Related: How to network

5. Build your skill set

If you’ve only been out of the game for a few months, you might be able to move back into your old career fairly seamlessly. If you’ve been away for several years, though, you might need to brush up on your skills to make sure you’re a competitive candidate. This is particularly true if you’re in a field where things change rapidly from year to year, like social media.

If your skills are lacking in certain areas, consider taking an online course or pursuing a certification that will bring you up to speed. 

6. Brush up on your industry

Just as the most in-demand skills in your field may have changed, so might the field itself. The pandemic has turned many industries on their head, with companies folding and merging and business models shifting dramatically. 

Read industry publications and follow blogs to make sure you’re in the loop about the latest developments in your field. Browse LinkedIn to see if your connections have changed companies and roles. Consider attending a conference, which is a great way to quickly immerse yourself back into the hustle and bustle of your field.

7. Seek out career reentry programs

Reentry programs sometimes called ‘returnships,’ are structured programs offered by companies to recruit and develop people looking to rejoin the workforce after being away.
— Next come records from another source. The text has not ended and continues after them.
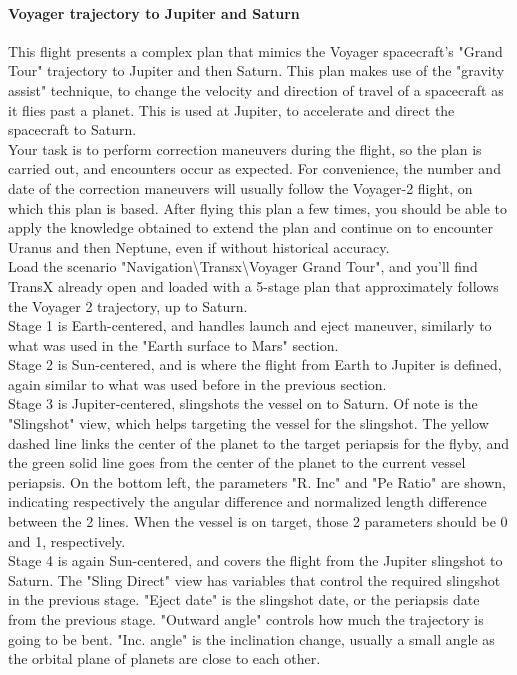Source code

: \documentclass[Orbiter User Manual.tex]{subfiles}
\begin{document}
\paragraph{Voyager trajectory to Jupiter and Saturn}
This flight presents a complex plan that mimics the Voyager spacecraft's "Grand Tour" trajectory to Jupiter and then Saturn. This plan makes use of the "gravity assist" technique, to change the velocity and direction of travel of a spacecraft as it flies past a planet. This is used at Jupiter, to accelerate and direct the spacecraft to Saturn.\\
Your task is to perform correction maneuvers during the flight, so the plan is carried out, and encounters occur as expected. For convenience, the number and date of the correction maneuvers will usually follow the Voyager-2 flight, on which this plan is based. After flying this plan a few times, you should be able to apply the knowledge obtained to extend the plan and continue on to encounter Uranus and then Neptune, even if without historical accuracy.\\
Load the scenario "Navigation\textbackslash Transx\textbackslash Voyager Grand Tour", and you'll find TransX already open and loaded with a 5-stage plan that approximately follows the Voyager 2 trajectory, up to Saturn.\\
Stage 1 is Earth-centered, and handles launch and eject maneuver, similarly to what was used in the "Earth surface to Mars" section.\\
Stage 2 is Sun-centered, and is where the flight from Earth to Jupiter is defined, again similar to what was used before in the previous section.\\
Stage 3 is Jupiter-centered, slingshots the vessel on to Saturn. Of note is the "Slingshot" view, which helps targeting the vessel for the slingshot. The yellow dashed line links the center of the planet to the target periapsis for the flyby, and the green solid line goes from the center of the planet to the current vessel periapsis. On the bottom left, the parameters "R. Inc" and "Pe Ratio" are shown, indicating respectively the angular difference and normalized length difference between the 2 lines. When the vessel is on target, those 2 parameters should be 0 and 1, respectively.\\
Stage 4 is again Sun-centered, and covers the flight from the Jupiter slingshot to Saturn. The "Sling Direct" view has variables that control the required slingshot in the previous stage. "Eject date" is the slingshot date, or the periapsis date from the previous stage. "Outward angle" controls how much the trajectory is going to be bent. "Inc. angle" is the inclination change, usually a small angle as the orbital plane of planets are close to each other.\\
\end{document}
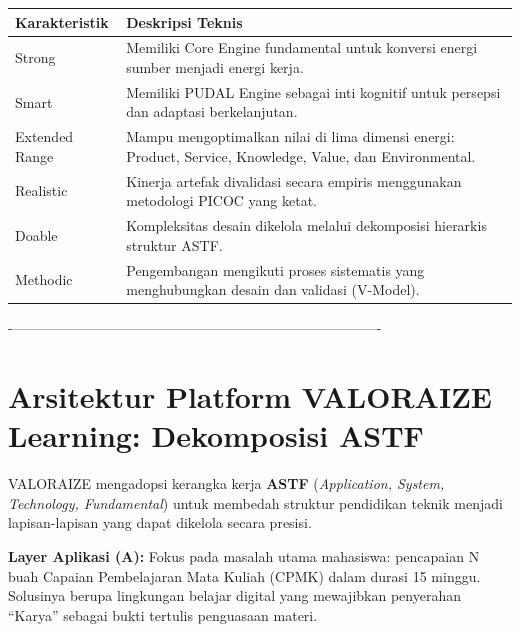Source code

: \documentclass[
  letterpaper,
  DIV=11,
  numbers=noendperiod]{scrreprt}
\newcounter{none} %
\begin{document}
{\def\LTcaptype{none} %
\begin{longtable}[]{@{}
  >{\raggedright\arraybackslash}p{}
  >{\raggedright\arraybackslash}p{}@{}}
\toprule\noalign{}
\begin{minipage}[b]{\linewidth}\raggedright
Karakteristik
\end{minipage} & \begin{minipage}[b]{\linewidth}\raggedright
Deskripsi Teknis
\end{minipage} \\
\midrule\noalign{}
\endhead
\bottomrule\noalign{}
\endlastfoot
Strong & Memiliki Core Engine fundamental untuk konversi energi sumber
menjadi energi kerja. \\
Smart & Memiliki PUDAL Engine sebagai inti kognitif untuk persepsi dan
adaptasi berkelanjutan. \\
Extended Range & Mampu mengoptimalkan nilai di lima dimensi energi:
Product, Service, Knowledge, Value, dan Environmental. \\
Realistic & Kinerja artefak divalidasi secara empiris menggunakan
metodologi PICOC yang ketat. \\
Doable & Kompleksitas desain dikelola melalui dekomposisi hierarkis
struktur ASTF. \\
Methodic & Pengembangan mengikuti proses sistematis yang menghubungkan
desain dan validasi (V-Model). \\
\end{longtable}
}

-\/-------------------------------------------------------------------------------

\section{Arsitektur Platform VALORAIZE Learning: Dekomposisi
ASTF}\label{arsitektur-platform-valoraize-learning-dekomposisi-astf}

VALORAIZE mengadopsi kerangka kerja \textbf{ASTF} (\emph{Application,
System, Technology, Fundamental}) untuk membedah struktur pendidikan
teknik menjadi lapisan-lapisan yang dapat dikelola secara presisi.

\textbf{Layer Aplikasi (A):} Fokus pada masalah utama mahasiswa:
pencapaian N buah Capaian Pembelajaran Mata Kuliah (CPMK) dalam durasi
15 minggu. Solusinya berupa lingkungan belajar digital yang mewajibkan
penyerahan ``Karya'' sebagai bukti tertulis penguasaan materi.
\end{document}
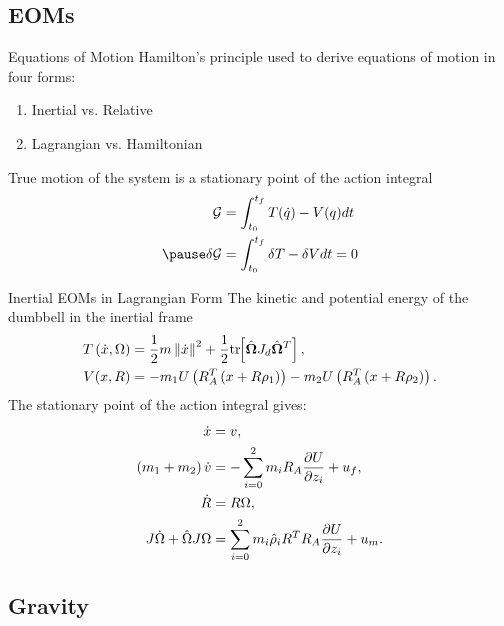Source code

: \subsection{EOMs}



\begin{frame}{Equations of Motion}
    Hamilton's principle used to derive equations of motion in four forms:
    \begin{enumerate}
        \item Inertial vs. Relative 
        \item Lagrangian vs. Hamiltonian
    \end{enumerate}
    True motion of the system is a stationary point of the action integral
    \begin{align*}
        \mathcal{G} &= \int_{t_0}^{t_f} T(\dot q) - V(q) dt\\
        \pause
        \delta \mathcal{G} &= \int_{t_0}^{t_f} \delta T - \delta V dt = 0
    \end{align*}
\end{frame}

\begin{frame}{Inertial EOMs in Lagrangian Form}
    The kinetic and potential energy of the dumbbell in the inertial frame
    \begin{align*}
        T\left( \dot{x}, \Omega \right) &= \frac{1}{2} m \left\| \dot{x} \right\|^2 + \frac{1}{2} \mathrm{tr}\negthickspace\left[ \hat{\bm{\Omega}} J_d \hat{\bm{\Omega}}^T \right] , \\
        V( x, R ) &=  - m_1 U \left( R_A^T \left( x + R \rho_1 \right) \right) - m_2 U \left( R_A^T \left( x + R \rho_2 \right) \right). 
    \end{align*}
    \pause
    The stationary point of the action integral gives:
    \begin{align*}
        \dot{x} &= v, \\
        \left( m_1 + m_2 \right) \dot{v} &= - \sum_{i=0}^2 m_i R_A \frac{\partial U}{\partial z_i} + u_f, \\
        \dot{R} &= R \Omega, \\
        J \dot{\Omega} + \hat{\Omega} J \Omega &= \sum_{i=0}^2 m_i \hat{\rho}_i R^T R_A \frac{\partial U}{\partial z_i} + u_m. 
    \end{align*}
\end{frame}

\subsection{Gravity}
They’re offered by the likes of Amazon, Wells Fargo, Netflix and more. 

If a company has such a program, it’s a strong signal that they’re welcoming of applicants with career breaks on their resumes. Check out iRelaunch and PathForward for lists of hundreds of companies that offer reentry programs. 

8. Prepare for interviews

It’s amazing how fast your interviewing skills can get rusty. Before you come face to face with a hiring manager, practice with a mentor or other trusted colleague. 

Think like a hiring manager: what questions are they likely to ask? Specifically, what will they want to know about your career break, and what’s the ideal way to address the topic? 

Spending some time thinking through common interview questions and the best way to answer them will help you feel cool and collected going into your first interview after your time off. 

9. Consider alternative options

Returning to the workforce doesn’t have to mean diving head first into full-time employment. You can also make the transition by freelancing, consulting, or negotiating nontraditional hours, all of which are becoming more common. 

Congratulations on your decision to return to your career! By keeping your skills at the forefront and explaining your break in a positive manner, you can confidently reenter the workforce whether you’ve been away for months or years.